По словам мамы, во время голодовки Михась первый в селе разобрал соломенную крышу и цепом вымолачивал из нее зерна злаков. Вместе с лебедой он долго вываривал их и носил старшим внукам и дочке, в тот год родившей Сережу.
С зернами пшеницы все было понятно, так как на Рождество все варили пшеницу, добавляли мак и немного сахара. Что касается лебеды, то однажды, уже после цветения, я попробовал на вкус верхнюю часть растения. Вкуса я не разобрал, но рот наполнился какой-то неприятной клейкой слизью.

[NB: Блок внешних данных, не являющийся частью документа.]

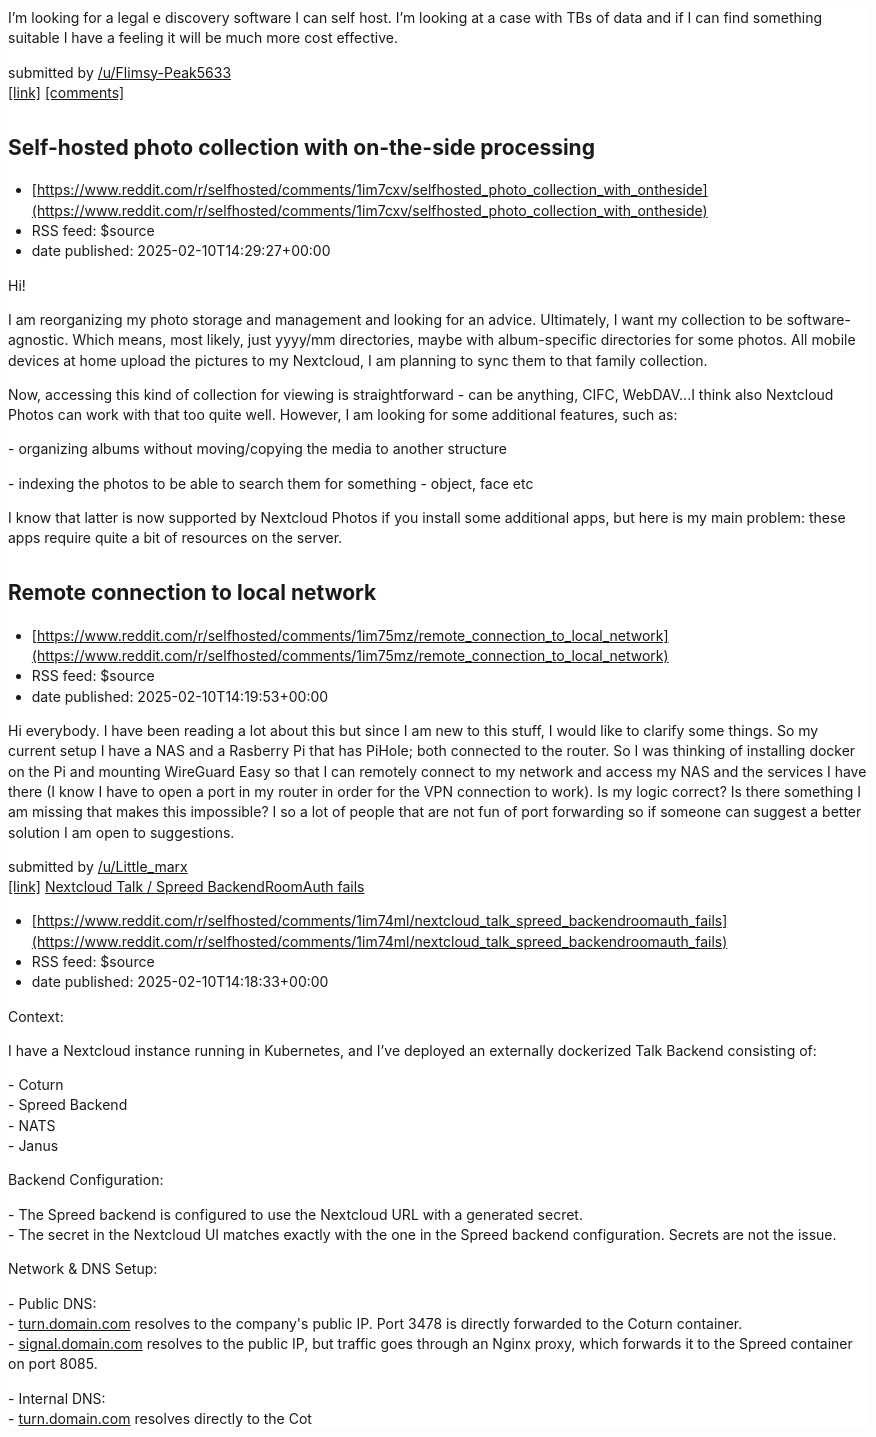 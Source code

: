 <div class="md"><p>I’m looking for a legal e discovery software I can self host. I’m looking at a case with TBs of data and if I can find something suitable I have a feeling it will be much more cost effective. </p> </div> &#32; submitted by &#32; <a href="https://www.reddit.com/user/Flimsy-Peak5633"> /u/Flimsy-Peak5633 </a> <br/> <span><a href="https://www.reddit.com/r/selfhosted/comments/1im7hls/iso_self_hosted_e_discovery_software_legal/">[link]</a></span> &#32; <span><a href="https://www.reddit.com/r/selfhosted/comments/1im7hls/iso_self_hosted_e_discovery_software_legal/">[comments]</a></span>

## Self-hosted photo collection with on-the-side processing
 - [https://www.reddit.com/r/selfhosted/comments/1im7cxv/selfhosted_photo_collection_with_ontheside](https://www.reddit.com/r/selfhosted/comments/1im7cxv/selfhosted_photo_collection_with_ontheside)
 - RSS feed: $source
 - date published: 2025-02-10T14:29:27+00:00

<div class="md"><p>Hi!</p> <p>I am reorganizing my photo storage and management and looking for an advice. Ultimately, I want my collection to be software-agnostic. Which means, most likely, just yyyy/mm directories, maybe with album-specific directories for some photos. All mobile devices at home upload the pictures to my Nextcloud, I am planning to sync them to that family collection.</p> <p>Now, accessing this kind of collection for viewing is straightforward - can be anything, CIFC, WebDAV...I think also Nextcloud Photos can work with that too quite well. However, I am looking for some additional features, such as:</p> <p>- organizing albums without moving/copying the media to another structure</p> <p>- indexing the photos to be able to search them for something - object, face etc</p> <p>I know that latter is now supported by Nextcloud Photos if you install some additional apps, but here is my main problem: these apps require quite a bit of resources on the server.

## Remote connection to local network
 - [https://www.reddit.com/r/selfhosted/comments/1im75mz/remote_connection_to_local_network](https://www.reddit.com/r/selfhosted/comments/1im75mz/remote_connection_to_local_network)
 - RSS feed: $source
 - date published: 2025-02-10T14:19:53+00:00

<div class="md"><p>Hi everybody. I have been reading a lot about this but since I am new to this stuff, I would like to clarify some things. So my current setup I have a NAS and a Rasberry Pi that has PiHole; both connected to the router. So I was thinking of installing docker on the Pi and mounting WireGuard Easy so that I can remotely connect to my network and access my NAS and the services I have there (I know I have to open a port in my router in order for the VPN connection to work). Is my logic correct? Is there something I am missing that makes this impossible? I so a lot of people that are not fun of port forwarding so if someone can suggest a better solution I am open to suggestions.</p> </div> &#32; submitted by &#32; <a href="https://www.reddit.com/user/Little_marx"> /u/Little_marx </a> <br/> <span><a href="https://www.reddit.com/r/selfhosted/comments/1im75mz/remote_connection_to_local_network/">[link]</a></span> &#32; <span><a href="https://ww

## Nextcloud Talk / Spreed BackendRoomAuth fails
 - [https://www.reddit.com/r/selfhosted/comments/1im74ml/nextcloud_talk_spreed_backendroomauth_fails](https://www.reddit.com/r/selfhosted/comments/1im74ml/nextcloud_talk_spreed_backendroomauth_fails)
 - RSS feed: $source
 - date published: 2025-02-10T14:18:33+00:00

<div class="md"><p>Context:</p> <p>I have a Nextcloud instance running in Kubernetes, and I’ve deployed an externally dockerized Talk Backend consisting of:</p> <p>- Coturn<br/> - Spreed Backend<br/> - NATS<br/> - Janus</p> <p>Backend Configuration:</p> <p>- The Spreed backend is configured to use the Nextcloud URL with a generated secret.<br/> - The secret in the Nextcloud UI matches exactly with the one in the Spreed backend configuration. Secrets are not the issue.</p> <p>Network &amp; DNS Setup:</p> <p>- Public DNS:<br/> - <a href="http://turn.domain.com">turn.domain.com</a> resolves to the company&#39;s public IP. Port 3478 is directly forwarded to the Coturn container.<br/> - <a href="http://signal.domain.com">signal.domain.com</a> resolves to the public IP, but traffic goes through an Nginx proxy, which forwards it to the Spreed container on port 8085.</p> <p>- Internal DNS:<br/> - <a href="http://turn.domain.com">turn.domain.com</a> resolves directly to the Cot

Когда отец привез целую машину жома на зиму для добавления в корм корове и свинье, я решил попробовать его на вкус. Тайком, когда взрослых не было рядом, я взял с кучи щепоть жома и поднес ко рту. Тут я вспомнил, что в нем утонул человек и меня стошнило. Когда я вошел в дом, мама была на кухне и беззвучно смеялась. Как раз напротив кухонного окна в нескольких метрах высилась куча жома. Я понял, что мама меня видела.
А еще мама рассказывала, что в голодовку по вечерам подростки ловили с помощью решета воробьев, зарывшихся осенью в скирду соломы и, ощипав, варили. В скирде соломы, что за кузницей, уже в сентябре по вечерам воробьи облепляли скирду. Вечером, взяв тайком от родителей три решета, мы пошли на охоту.

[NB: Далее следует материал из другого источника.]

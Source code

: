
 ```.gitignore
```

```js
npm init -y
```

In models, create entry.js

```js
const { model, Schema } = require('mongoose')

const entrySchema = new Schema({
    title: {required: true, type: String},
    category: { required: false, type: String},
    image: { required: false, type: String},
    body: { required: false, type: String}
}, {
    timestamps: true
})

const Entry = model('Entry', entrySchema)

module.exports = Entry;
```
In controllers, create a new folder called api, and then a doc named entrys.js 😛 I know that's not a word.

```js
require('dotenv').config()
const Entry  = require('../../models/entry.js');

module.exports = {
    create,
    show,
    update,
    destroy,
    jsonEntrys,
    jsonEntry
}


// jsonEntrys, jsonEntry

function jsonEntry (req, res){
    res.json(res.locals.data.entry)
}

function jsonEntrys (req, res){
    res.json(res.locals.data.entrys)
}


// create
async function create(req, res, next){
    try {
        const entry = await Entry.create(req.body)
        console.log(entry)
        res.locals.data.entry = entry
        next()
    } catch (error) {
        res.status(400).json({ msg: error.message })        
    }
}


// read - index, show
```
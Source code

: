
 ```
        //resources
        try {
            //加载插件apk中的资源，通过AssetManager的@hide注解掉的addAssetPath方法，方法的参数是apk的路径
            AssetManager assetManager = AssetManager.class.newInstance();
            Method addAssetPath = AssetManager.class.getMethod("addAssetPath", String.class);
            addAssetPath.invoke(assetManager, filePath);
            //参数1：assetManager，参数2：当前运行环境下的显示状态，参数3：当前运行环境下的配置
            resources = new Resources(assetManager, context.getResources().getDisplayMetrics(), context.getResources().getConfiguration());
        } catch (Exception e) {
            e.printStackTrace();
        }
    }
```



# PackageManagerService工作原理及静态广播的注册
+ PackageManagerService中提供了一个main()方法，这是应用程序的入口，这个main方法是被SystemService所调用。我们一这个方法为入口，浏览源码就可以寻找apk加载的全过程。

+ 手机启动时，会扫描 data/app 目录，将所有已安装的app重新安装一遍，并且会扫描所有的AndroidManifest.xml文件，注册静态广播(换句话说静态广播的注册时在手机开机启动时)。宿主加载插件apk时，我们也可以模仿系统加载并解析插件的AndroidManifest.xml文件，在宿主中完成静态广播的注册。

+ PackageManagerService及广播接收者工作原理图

Фонариком высветив наибольшее скопление воробьев, мы в темноте бросались к скирде и решетами закрывали вылет. То же самое проделали с другой стороны скирды. Потом пошли к скирде за конюшней. Пойманных воробьев поместили в мешок и завязали. Мешок с воробьями забрал к себе домой Иван Твердохлеб.
На второй день мы с трудом высидели до конца уроков. Придя к деду Михасю, мы засновали во дворе, стаскивая к плите все, что горит. Без разрешения нашли в доме соль, Иван обнаружил половину лаврового листа. Налив в чугунок воды, поставили его на плиту. Развязав мешок, по одному вытаскивали воробьев. Двум счастливцам удалось удрать мимо наших рук.
Без особой жалости отрывали головы и ощипывали. Мне поручили разделку. Голову, кишки и малюсенькие зобики выбрасывали соседской кошке, учуявшей добычу. Желудочки разрезали, выбрасывали содержимое с плотной внутренней оболочкой. Кое-как промыв, опустили все в закипевшую воду. Добавили соль.
Михась все это время сидел на своем камне, положив на него сложенный старый дырявый половичок. Уже холодало. Он сидел, курил и, приподняв голову, смотрел куда-то вдаль. Он как будто не видел нас. Да и мы, придя к нему, даже не поздоровались. Михасиха в своей согбенной позе, не выпрямляясь, копала картошку.